The archbishop doesn’t mention them by name, but the references are clear.

The faith of both Biden and Kaine has been under the microscope lately, with Vice President Biden officiating a gay wedding and the Virginia senator’s pro-abortion rights and pro-gay marriage record.

As a matter of fact, Chaput is not the only Catholic bishop to speak about Kaine’s faith.

Writing on his Facebook page, Bishop Thomas Tobin of Providence said July 23 that Kaine’s positions on these and other issues “are clearly contrary to well-established Catholic teachings,” adding that the senator’s positions have been “opposed by Pope Francis as well.”

“Senator Kaine has said, ‘My faith is central to everything I do.’ But apparently, and unfortunately, his faith isn’t central to his public, political life,” Tobin wrote.

Ahead of the November voting, “when each Catholic voter must choose between deeply flawed options,” and quoting the US bishop’s document Forming Consciences for Faithful Citizenship, Chaput invites the faithful to pray.

Chaput says that by “Catholic” he means those who “take their faith seriously,” placing it first “in their loyalty, thoughts and actions,” who submit their lives “to Jesus Christ, the Scripture and to the guidance of the community of belief we know as the Church.”

“Anyone else who claims the Catholic label is simply fooling himself or herself — and even more importantly, misleading others,” he writes.

Mike Pence, Trump’s vice president candidate, was raised a Catholic, but later gravitated to an Evangelical mega-church.

Chaput also says that when the bishops urge prayer, they mean more than mumbling a Hail Mary before voting for the perceived “lesser evil.” Prayer, he argues, involves “listening to God’s voice and educating our consciences.”

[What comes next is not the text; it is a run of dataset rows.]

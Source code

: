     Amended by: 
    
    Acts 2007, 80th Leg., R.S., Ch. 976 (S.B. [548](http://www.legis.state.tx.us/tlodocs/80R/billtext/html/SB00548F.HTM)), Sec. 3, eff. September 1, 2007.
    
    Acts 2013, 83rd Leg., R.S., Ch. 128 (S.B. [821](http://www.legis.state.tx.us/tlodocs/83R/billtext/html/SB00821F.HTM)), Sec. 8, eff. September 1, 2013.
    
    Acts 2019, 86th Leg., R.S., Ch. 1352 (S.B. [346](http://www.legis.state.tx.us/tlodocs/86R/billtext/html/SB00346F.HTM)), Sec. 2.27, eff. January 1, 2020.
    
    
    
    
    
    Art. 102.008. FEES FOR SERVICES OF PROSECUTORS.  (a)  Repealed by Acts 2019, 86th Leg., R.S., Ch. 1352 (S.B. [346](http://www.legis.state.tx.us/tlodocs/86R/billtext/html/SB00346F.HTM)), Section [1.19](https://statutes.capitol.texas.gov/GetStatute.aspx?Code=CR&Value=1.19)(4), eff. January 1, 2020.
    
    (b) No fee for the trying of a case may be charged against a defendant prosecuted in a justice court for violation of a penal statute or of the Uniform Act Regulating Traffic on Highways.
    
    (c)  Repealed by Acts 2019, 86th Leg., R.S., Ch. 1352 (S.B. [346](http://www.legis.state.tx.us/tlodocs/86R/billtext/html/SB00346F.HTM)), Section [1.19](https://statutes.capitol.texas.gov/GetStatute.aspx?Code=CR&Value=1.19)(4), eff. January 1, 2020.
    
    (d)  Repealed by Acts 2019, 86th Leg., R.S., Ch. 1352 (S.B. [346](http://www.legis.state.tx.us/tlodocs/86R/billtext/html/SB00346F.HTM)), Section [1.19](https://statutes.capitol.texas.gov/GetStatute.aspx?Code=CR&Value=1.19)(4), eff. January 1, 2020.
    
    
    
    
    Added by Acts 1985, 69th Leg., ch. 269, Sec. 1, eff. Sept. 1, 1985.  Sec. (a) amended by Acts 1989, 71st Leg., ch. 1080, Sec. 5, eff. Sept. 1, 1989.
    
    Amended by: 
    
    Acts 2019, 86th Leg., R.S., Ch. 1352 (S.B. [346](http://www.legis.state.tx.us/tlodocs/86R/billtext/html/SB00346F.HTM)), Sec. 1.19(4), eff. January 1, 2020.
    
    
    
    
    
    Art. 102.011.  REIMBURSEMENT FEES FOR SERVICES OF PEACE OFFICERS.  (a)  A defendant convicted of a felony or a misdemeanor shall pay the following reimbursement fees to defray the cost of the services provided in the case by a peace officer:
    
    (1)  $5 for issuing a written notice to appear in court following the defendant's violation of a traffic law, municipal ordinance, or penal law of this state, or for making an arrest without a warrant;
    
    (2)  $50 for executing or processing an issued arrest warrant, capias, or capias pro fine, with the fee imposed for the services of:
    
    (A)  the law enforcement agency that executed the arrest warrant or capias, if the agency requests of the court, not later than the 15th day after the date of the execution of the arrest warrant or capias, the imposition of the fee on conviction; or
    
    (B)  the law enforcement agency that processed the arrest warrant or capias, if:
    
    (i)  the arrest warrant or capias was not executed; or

Further down in his column, Chaput says that God “will hold us accountable to think deeply and clearly, rightly ordering the factors that guide us,” yet American modern life, with its “pervasive social media” and the “relentless catechesis of consumption on our TVs” seems bent on “turning us into opinionated and distracted cattle.”

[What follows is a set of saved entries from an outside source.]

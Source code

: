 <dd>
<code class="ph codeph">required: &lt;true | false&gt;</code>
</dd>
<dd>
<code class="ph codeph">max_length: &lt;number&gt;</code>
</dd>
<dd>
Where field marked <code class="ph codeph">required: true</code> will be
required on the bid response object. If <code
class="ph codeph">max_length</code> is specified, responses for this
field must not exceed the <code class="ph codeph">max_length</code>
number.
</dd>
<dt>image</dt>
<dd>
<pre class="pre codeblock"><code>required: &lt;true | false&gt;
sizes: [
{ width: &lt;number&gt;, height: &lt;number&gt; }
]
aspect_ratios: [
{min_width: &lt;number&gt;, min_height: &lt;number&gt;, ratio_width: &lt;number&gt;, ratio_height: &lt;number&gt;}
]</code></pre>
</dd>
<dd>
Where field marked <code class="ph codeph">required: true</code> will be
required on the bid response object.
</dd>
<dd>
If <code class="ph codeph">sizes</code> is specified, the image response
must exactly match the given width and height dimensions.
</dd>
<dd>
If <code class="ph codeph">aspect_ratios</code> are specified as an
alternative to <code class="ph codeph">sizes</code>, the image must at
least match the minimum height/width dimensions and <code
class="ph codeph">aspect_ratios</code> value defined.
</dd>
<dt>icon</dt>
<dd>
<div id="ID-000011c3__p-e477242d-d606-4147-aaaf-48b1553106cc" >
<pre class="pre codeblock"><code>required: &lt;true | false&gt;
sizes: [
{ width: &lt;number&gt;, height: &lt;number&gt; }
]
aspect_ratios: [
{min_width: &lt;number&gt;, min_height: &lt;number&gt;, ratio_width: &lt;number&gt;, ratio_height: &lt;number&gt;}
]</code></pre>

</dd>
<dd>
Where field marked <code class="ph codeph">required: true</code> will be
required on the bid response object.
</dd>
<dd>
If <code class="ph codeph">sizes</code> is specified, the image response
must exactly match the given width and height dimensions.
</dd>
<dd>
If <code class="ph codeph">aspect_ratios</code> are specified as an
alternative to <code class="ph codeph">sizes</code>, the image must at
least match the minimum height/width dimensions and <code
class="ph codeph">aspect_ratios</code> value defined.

“Thinking and praying require silence, and the only way we can get silence is by deciding to step back and unplug,” Chaput writes.

He also argues that it’s “blasphemous” to assume God prefers any political party, yet “God, by his nature, is always concerned with good and evil and the choices we make between the two.”

For Catholics, Chaput writes, political and social issues aren’t isolated things, neither are all issues equal in their foundational importance: the right to life “undergirds all other rights,” and it can’t be contextualized “in the name of other ‘rights’.”

Chaput closes his column saying that the upcoming months will determine America’s next decade and urging his readers to think quietly, with heads clear of “media noise” because “none of us can afford to live the coming weeks on autopilot.”